Chances are, if you’re familiar with Jackie Gleason, it’s as the loudmouthed loser, Ralph Kramden, from his grim, existentialist 1950s TV “comedy” series, The Honeymooners, which for all the world appeared to be Satre’s No Exit set in a one-room, Bronx walkup. You may recognize Gleason’s oft-imitated catchphrase about one day striking his wife in her mouth with his fist. Ah, the golden age of comedy. It’s also possible you know his Honeymooners character at one remove, as the inspiration for Fred Flintstone.
Gleason’s unfortunate legacy of depressing domestic comedy and wife-abuse punch lines overshadows his admirable contributions to American entertainment, as a skilled comic on the enormously popular, eponymous TV variety series that spawned The Honeymooners, and as a recording artist. While the nature of his contributions may be in question, it’s indisputable that Gleason’s TV popularity translated into success as a recording artist. Music for Lovers Only, released as a 16-track, mono LP in 1953, moved a half-million units and still holds the longevity record, a staggering 153 weeks, on the Top Ten album chart. This Real Gone Music CD release duplicates the album’s track list and iconic cover art.
This album was the realization of Gleason’s dream of “creating a new kind of orchestral music that was lush without being syrupy, elegant without being stuffy, suggestive without being crass,” according to the CD liner notes. One man’s syrup is another’s ipecac, of course, and reactions to this lugubrious easy listening music will vary accordingly.

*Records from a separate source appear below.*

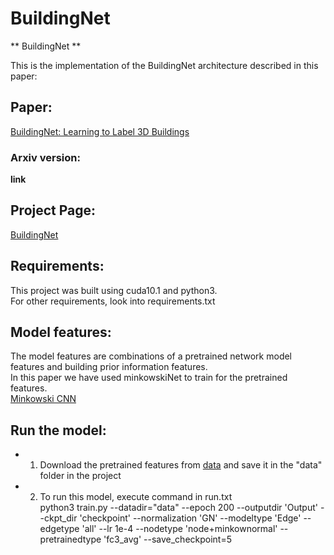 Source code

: # BuildingNet
** BuildingNet **

This is the implementation of the BuildingNet architecture described in this paper:

## Paper:
[BuildingNet: Learning to Label 3D Buildings](https://drive.google.com/file/d/1aD5AIkx58k7EyK8Utg8vKv2Y_UMZ--pv/view)

### Arxiv version:
**link**

## Project Page:
[BuildingNet](https://buildingnet.org/)

## Requirements:
This project was built using cuda10.1 and python3. <br/>
For other requirements, look into requirements.txt

## Model features:
The model features are combinations of a pretrained network model features and building prior information features. <br/>
In this paper we have used minkowskiNet to train for the pretrained features. <br/>
[Minkowski CNN](https://arxiv.org/abs/1904.08755)

## Run the model:

* 1. Download the pretrained features from [data](https://drive.google.com/drive/folders/1ixOFib3WjHBEKGQXIWHEcodR9qawNHvu?usp=sharing) and save it in the "data" folder in the project

* 2. To run this model, execute command in run.txt <br/>
python3 train.py --datadir="data" --epoch 200 --outputdir 'Output' --ckpt_dir 'checkpoint' --normalization 'GN' --modeltype 'Edge' --edgetype 'all' --lr 1e-4 --nodetype 'node+minkownormal' --pretrainedtype 'fc3_avg' --save_checkpoint=5


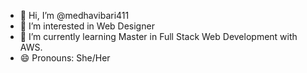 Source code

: - 👋 Hi, I’m @medhavibari411
- 👀 I’m interested in Web Designer
- 🌱 I’m currently learning Master in Full Stack Web Development with AWS.
- 😄 Pronouns: She/Her


<!---
medhavibari411/medhavibari411 is a ✨ special ✨ repository because its `README.md` (this file) appears on your GitHub profile.
You can click the Preview link to take a look at your changes.
--->
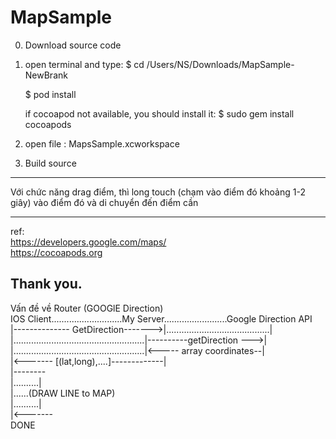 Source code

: # MapSample

0. Download source code

1. open terminal and type:
   $ cd /Users/NS/Downloads/MapSample-NewBrank
   
   $ pod install
   
   if cocoapod not available, you should install it: $ sudo gem install cocoapods
2. open file : MapsSample.xcworkspace 
3. Build source


----
Với chức năng drag điểm, thì long touch (chạm vào điểm đó khoảng 1-2 giây) vào điểm đó và di chuyển đến điểm cần

----
ref:<br/>
https://developers.google.com/maps/<br/>
https://cocoapods.org 

Thank you.
------
Vấn đề về Router (GOOGlE Direction) <br/>
IOS Client............................My Server.........................Google Direction API<br/>
|-------------- GetDirection------->|.........................................|<br/>
|....................................................|----------getDirection --->|<br/>
|....................................................|<----- array coordinates--|<br/>
|<------- [(lat,long),....]-------------|<br/>
|--------<br/>
|..........|<br/>
|......(DRAW LINE to MAP)<br/>
|..........|<br/>
|<-------<br/>
DONE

The formula is simple and unvarying: Take a torchy, late night saloon song, ladle on layers of sumptuous strings, and let Bobby Hackett carry the melody on coronet. Likewise, the program sticks largely to familiar standards, like “My Funny Valentine,” “I’m in the Mood for Love,” “I Only Have Eyes for You,” and “Body and Soul,” for nearly an hour of aural attitude adjustment.
Unlike much of the bachelor pad/lounge/space age pop music that enjoyed a brief resurgence in the ’90s, Gleason’s music is decidedly less frenetic and overtly kitschy than the ping-pong stereophonics of Esquivel or the tiki-torching of Les Baxter and Dick Hyman. This is music as diaphanous as the filmiest nightgown, smooth as the most covert midnight assignation, so relaxed, it’s nearly narcoleptic. These melodies meander and dissipate into the air, like so much cigarette smoke.
It’s been suggested that Gleason’s late-night mood music is equally appropriate for solitary martinis of remorse as accompaniment to Champagne cocktails of seduction. Popular as his albums were (and he released 41 of them between 1953 and 1971), for adults of a certain age, there’s a decent chance Gleason’s music played a role in your being here today. Equally likely, it explains the copy of this album in your elderly, alcoholic, bachelor uncle’s record cabinet.
Depending upon how your own life is going, you may find Music for Lovers Only a fitting soundtrack for romance or for drowning your sorrows. There is a timeless quality to this music, whether it strikes you as libidinous or melancholy, one that may find a receptive audience today.